Item 5:   OTHER EVENTS

             Beginning on November 12, 1996, the Company will
          distribute, to certain of its banks and other lenders, principal 
	         trade vendors and factors, summaries of its unaudited financial 
          results for the four and thirty-nine weeks ended October 26, 1996.
          These monthly and year-to-date results (collectively, the "monthly
          results") are attached hereto as Exhibit 20 and are incorporated 
          by reference herein.  

             Sales for the four weeks ended October 26, 1996 were $8.1
          million above the projections contained in the Form 8-K dated
          June 11, 1996 (the "Plan").  EBITDA was $1.5 million better than
          Plan and $1.7 million better than last year.  The EBITDA results
          for the four weeks reflected a higher-than-planned gross margin,
          partially offset by higher-than-planned expenses.  
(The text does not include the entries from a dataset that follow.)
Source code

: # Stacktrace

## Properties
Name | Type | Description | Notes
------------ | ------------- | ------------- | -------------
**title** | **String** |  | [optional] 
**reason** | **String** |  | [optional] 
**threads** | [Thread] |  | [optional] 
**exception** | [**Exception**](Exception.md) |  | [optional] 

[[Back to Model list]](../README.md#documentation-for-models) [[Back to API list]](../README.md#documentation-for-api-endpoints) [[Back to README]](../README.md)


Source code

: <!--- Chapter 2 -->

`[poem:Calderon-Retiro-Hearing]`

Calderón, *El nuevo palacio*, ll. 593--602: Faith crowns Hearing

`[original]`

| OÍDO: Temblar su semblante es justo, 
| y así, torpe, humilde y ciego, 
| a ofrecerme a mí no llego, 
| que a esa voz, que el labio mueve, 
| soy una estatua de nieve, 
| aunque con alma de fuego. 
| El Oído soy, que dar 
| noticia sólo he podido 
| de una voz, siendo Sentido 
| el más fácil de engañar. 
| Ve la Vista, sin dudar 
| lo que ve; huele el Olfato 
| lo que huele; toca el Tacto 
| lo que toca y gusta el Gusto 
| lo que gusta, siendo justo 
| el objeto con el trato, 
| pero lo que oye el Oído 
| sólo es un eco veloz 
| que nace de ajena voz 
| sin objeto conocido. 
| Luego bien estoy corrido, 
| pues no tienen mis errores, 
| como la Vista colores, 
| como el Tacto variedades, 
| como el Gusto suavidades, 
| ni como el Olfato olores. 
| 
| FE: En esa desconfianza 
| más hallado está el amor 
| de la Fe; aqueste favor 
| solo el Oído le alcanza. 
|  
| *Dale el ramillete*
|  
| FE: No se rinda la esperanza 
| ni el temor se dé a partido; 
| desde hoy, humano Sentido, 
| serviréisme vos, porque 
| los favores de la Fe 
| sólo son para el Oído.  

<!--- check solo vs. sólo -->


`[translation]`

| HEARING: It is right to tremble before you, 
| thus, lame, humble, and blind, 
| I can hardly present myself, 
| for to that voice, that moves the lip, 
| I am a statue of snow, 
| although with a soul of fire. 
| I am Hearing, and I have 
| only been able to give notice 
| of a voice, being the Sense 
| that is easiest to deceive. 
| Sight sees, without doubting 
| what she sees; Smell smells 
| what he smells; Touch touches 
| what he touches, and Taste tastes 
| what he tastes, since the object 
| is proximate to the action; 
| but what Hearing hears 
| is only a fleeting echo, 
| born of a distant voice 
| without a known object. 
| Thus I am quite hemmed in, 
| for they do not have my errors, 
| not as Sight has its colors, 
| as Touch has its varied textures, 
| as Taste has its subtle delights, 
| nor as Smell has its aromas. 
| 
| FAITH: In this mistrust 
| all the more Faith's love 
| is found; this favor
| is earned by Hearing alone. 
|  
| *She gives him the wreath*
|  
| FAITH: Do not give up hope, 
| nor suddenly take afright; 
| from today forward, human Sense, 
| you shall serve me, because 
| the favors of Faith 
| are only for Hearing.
             Sales for the thirty-nine weeks ended October 26, 1996 were
          $8.2 million below Plan.  EBITDA was $8.9 million better than
          Plan and $16.9 million better than last year.  The EBITDA
          variance from Plan for the thirty-nine weeks was due primarily 
          to lower-than-planned expenses and a higher-than-planned gross
          margin.

             As of October 26, 1996, merchandise inventories were $4.7
          million below Plan.  Trade payables were $39.5 million above
          Plan.  Borrowings under the Company's revolving line of credit
          were $53.5 million below Plan.

             The Company is distributing the monthly results to its banks
          and other lenders, principal trade vendors and factors to 
          facilitate their credit analyses.  The summary results should 
          not be relied upon for any other purpose and should be read 
          in conjunction with the Company's Form 10-K for the fiscal 
          year ended January 27, 1996, the Company's Form 10-Q for the 
          first and second quarters ended April 27, 1996 and July 27, 1996, 
          respectively, and the Company's Form 8-K dated June 11, 1996.  
          The monthly results are being reported publicly solely because 
          they are being distributed to a large number of the Company's 
          vendors for purposes of their credit analyses.



             Although the Company has continued to make its monthly
          results public, the Company does not believe it is obligated to
          provide such information indefinitely, other than as required by
          applicable regulations, and the Company may cease making such
          disclosures and updates at any time.  The monthly results were
          not examined, reviewed or compiled by the Company's
          independent public accountants.  Moreover, the Company does
          not believe that it is obligated to update the monthly results to
          reflect subsequent events or developments.  The reported monthly
          results are subject to future adjustments, if any, that could
          materially affect such results.  However, in the opinion of the
          Company, the monthly results contain all adjustments (consisting
          of normal recurring adjustments) necessary for a fair statement of
          the results for the periods presented.  

          


Item 7:   FINANCIAL STATEMENTS, PRO FORMA FINANCIAL
          INFORMATION AND EXHIBITS


          Exhibit: 20    Unaudited Financial Summary Results for the Four
                         and Thirty-nine Weeks Ended October 26, 1996




                         INDEX TO EXHIBITS




     Exhibit No.               Exhibit                          Page No.
     -----------               -------                          --------

        20           Unaudited Financial Summary Results            6
                     for the Four and Thirty-nine Weeks
                     Ended October 26, 1996.























                            SIGNATURES



   Pursuant to the requirements of the Securities Exchange Act of 1934, 
the registrant has duly caused this report to be signed on its behalf 
by the undersigned thereunto duly authorized.  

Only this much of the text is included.